+++ DATA SHOWN
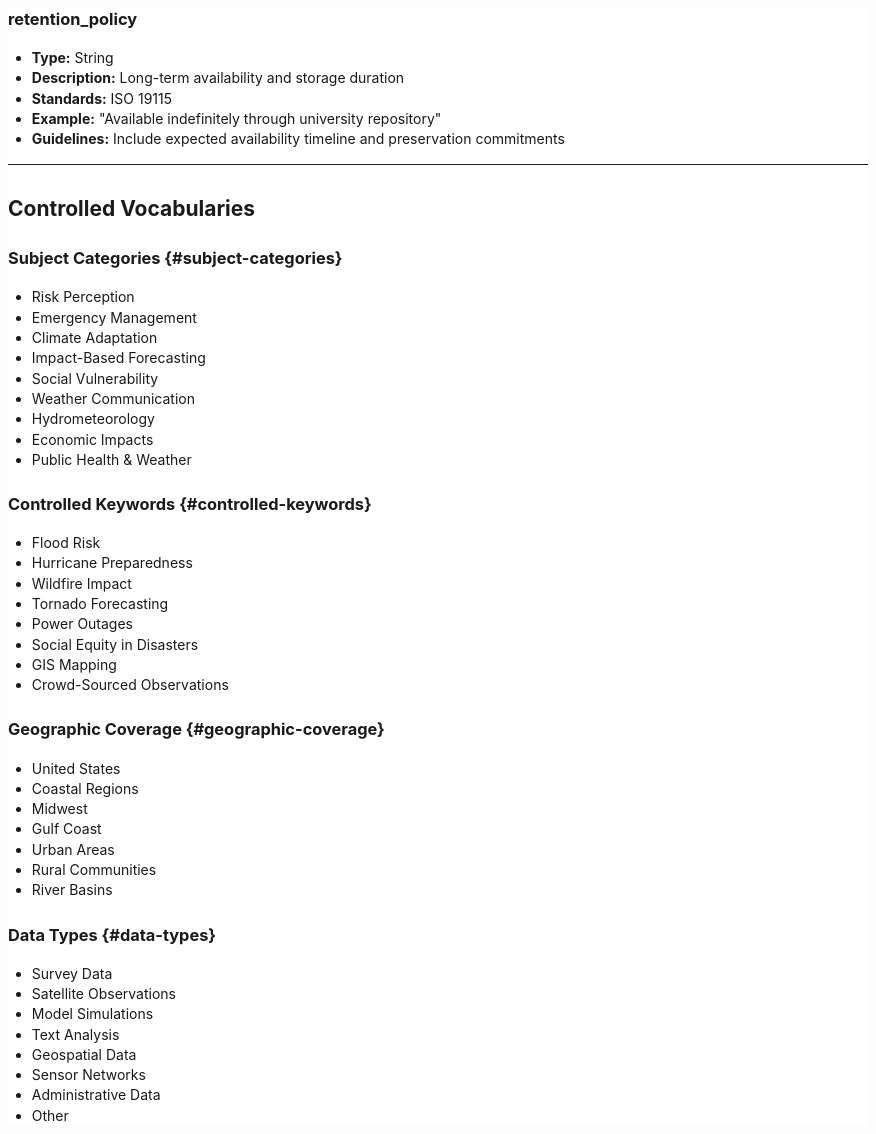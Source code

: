 ### **retention_policy**
- **Type:** String
- **Description:** Long-term availability and storage duration
- **Standards:** ISO 19115
- **Example:** "Available indefinitely through university repository"
- **Guidelines:** Include expected availability timeline and preservation commitments

---

##  **Controlled Vocabularies**

### **Subject Categories** {#subject-categories}
- Risk Perception
- Emergency Management
- Climate Adaptation
- Impact-Based Forecasting
- Social Vulnerability
- Weather Communication
- Hydrometeorology
- Economic Impacts
- Public Health & Weather

### **Controlled Keywords** {#controlled-keywords}
- Flood Risk
- Hurricane Preparedness
- Wildfire Impact
- Tornado Forecasting
- Power Outages
- Social Equity in Disasters
- GIS Mapping
- Crowd-Sourced Observations

### **Geographic Coverage** {#geographic-coverage}
- United States
- Coastal Regions
- Midwest
- Gulf Coast
- Urban Areas
- Rural Communities
- River Basins

### **Data Types** {#data-types}
- Survey Data
- Satellite Observations
- Model Simulations
- Text Analysis
- Geospatial Data
- Sensor Networks
- Administrative Data
- Other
++++++
TASK DESCRIPTION:
Give back all entries exactly. No pictures belong in the copy.

ANSWER FOR THE TASK:
Source code

: ### **retention_policy**
- **Type:** String
- **Description:** Long-term availability and storage duration
- **Standards:** ISO 19115
- **Example:** "Available indefinitely through university repository"
- **Guidelines:** Include expected availability timeline and preservation commitments

---

##  **Controlled Vocabularies**

### **Subject Categories** {#subject-categories}
- Risk Perception
- Emergency Management
- Climate Adaptation
- Impact-Based Forecasting
- Social Vulnerability
- Weather Communication
- Hydrometeorology
- Economic Impacts
- Public Health & Weather

### **Controlled Keywords** {#controlled-keywords}
- Flood Risk
- Hurricane Preparedness
- Wildfire Impact
- Tornado Forecasting
- Power Outages
- Social Equity in Disasters
- GIS Mapping
- Crowd-Sourced Observations

### **Geographic Coverage** {#geographic-coverage}
- United States
- Coastal Regions
- Midwest
- Gulf Coast
- Urban Areas
- Rural Communities
- River Basins

### **Data Types** {#data-types}
- Survey Data
- Satellite Observations
- Model Simulations
- Text Analysis
- Geospatial Data
- Sensor Networks
- Administrative Data
- Other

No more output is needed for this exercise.